What needs to be done >> From the records below, give the number of lines that include the word "Yonaba". Add no other words.

Material supplied >>
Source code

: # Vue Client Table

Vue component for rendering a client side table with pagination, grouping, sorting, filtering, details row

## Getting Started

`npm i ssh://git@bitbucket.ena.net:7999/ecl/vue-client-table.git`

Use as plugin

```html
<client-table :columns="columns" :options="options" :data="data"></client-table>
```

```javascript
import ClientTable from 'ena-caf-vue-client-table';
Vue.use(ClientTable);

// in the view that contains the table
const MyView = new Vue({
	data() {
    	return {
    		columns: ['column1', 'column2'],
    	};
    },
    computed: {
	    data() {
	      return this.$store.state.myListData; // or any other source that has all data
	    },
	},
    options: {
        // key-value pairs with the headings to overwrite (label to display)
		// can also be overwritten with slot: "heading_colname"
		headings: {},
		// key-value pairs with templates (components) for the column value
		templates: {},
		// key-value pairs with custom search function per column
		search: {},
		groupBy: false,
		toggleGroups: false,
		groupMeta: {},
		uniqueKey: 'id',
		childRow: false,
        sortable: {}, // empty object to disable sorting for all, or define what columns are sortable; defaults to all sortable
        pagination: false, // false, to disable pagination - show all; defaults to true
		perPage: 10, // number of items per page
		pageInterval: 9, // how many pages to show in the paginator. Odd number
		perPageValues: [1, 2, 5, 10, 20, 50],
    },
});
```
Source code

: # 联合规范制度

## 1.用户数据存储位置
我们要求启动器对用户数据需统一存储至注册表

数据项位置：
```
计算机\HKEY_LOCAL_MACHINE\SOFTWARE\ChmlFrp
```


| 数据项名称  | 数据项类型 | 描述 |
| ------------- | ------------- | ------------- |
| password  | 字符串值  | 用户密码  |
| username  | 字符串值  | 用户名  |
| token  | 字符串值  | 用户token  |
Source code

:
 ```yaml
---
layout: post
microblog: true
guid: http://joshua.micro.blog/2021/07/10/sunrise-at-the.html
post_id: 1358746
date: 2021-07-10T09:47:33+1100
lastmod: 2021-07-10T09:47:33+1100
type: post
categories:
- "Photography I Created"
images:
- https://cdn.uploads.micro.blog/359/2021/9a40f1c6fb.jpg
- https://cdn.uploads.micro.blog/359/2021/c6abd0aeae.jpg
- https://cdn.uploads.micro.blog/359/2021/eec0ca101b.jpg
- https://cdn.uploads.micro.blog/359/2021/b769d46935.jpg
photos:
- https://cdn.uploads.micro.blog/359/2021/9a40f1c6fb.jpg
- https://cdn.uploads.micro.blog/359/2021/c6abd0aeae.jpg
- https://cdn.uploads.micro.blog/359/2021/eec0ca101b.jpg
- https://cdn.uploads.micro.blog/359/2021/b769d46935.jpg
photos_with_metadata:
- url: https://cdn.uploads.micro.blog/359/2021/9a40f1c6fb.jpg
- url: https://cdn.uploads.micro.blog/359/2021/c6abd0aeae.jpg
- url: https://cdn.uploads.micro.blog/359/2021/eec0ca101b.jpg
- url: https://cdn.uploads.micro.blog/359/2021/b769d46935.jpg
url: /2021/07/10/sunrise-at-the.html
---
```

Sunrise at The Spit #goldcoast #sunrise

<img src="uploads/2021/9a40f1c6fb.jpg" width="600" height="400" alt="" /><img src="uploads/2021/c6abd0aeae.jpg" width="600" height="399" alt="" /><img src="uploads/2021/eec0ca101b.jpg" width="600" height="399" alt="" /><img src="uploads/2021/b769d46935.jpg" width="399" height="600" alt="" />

* * *

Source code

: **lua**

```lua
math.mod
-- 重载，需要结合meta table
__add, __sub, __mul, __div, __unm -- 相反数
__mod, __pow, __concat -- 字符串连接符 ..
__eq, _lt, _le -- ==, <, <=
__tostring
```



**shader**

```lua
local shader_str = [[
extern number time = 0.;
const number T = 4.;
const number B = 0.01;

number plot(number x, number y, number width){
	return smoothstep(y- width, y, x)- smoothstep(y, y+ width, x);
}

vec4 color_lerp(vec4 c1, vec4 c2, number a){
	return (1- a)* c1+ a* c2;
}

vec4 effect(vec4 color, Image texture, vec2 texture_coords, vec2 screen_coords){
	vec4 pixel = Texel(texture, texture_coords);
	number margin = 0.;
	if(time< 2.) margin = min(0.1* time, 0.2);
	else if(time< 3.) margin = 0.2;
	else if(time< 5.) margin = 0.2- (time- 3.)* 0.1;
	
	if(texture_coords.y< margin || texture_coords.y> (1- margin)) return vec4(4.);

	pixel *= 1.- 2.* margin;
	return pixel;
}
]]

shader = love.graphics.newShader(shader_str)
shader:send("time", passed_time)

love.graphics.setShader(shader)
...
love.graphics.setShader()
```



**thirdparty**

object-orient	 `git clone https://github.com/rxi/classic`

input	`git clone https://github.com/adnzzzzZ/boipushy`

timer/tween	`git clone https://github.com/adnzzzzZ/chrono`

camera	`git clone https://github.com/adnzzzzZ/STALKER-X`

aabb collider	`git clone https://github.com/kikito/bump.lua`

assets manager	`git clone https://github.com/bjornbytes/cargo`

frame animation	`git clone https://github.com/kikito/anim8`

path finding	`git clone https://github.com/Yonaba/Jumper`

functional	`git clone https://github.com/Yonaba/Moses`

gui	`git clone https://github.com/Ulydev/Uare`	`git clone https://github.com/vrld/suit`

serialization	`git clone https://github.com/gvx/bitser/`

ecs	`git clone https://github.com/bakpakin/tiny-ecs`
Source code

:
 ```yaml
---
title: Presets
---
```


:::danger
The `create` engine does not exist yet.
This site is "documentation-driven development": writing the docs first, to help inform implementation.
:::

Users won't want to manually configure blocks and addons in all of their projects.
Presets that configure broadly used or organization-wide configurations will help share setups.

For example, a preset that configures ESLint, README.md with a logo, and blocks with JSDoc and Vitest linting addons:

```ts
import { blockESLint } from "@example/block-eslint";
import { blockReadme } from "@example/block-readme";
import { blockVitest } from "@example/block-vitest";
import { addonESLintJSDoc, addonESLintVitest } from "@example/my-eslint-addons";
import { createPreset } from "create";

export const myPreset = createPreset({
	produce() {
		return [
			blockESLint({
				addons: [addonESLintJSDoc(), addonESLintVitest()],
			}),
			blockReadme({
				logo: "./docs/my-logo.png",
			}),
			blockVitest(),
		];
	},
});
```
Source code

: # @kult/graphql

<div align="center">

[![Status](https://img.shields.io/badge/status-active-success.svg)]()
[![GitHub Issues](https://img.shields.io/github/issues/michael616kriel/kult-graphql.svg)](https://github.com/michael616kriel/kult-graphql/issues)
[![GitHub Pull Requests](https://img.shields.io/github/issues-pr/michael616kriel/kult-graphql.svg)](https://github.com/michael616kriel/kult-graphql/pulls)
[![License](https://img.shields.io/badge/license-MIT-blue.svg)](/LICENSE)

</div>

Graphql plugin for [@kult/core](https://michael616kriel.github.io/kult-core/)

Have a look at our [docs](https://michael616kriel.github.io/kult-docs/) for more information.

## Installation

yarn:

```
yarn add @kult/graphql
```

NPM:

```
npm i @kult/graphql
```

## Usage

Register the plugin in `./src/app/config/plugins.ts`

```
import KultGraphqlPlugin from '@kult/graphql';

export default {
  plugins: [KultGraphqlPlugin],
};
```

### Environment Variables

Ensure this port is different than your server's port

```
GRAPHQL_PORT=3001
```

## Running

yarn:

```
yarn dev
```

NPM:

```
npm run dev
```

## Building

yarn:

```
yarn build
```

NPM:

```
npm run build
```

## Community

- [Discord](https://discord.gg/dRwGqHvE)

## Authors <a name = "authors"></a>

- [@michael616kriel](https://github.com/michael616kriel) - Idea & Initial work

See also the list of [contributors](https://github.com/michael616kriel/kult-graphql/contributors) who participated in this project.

Exercise solution >> 2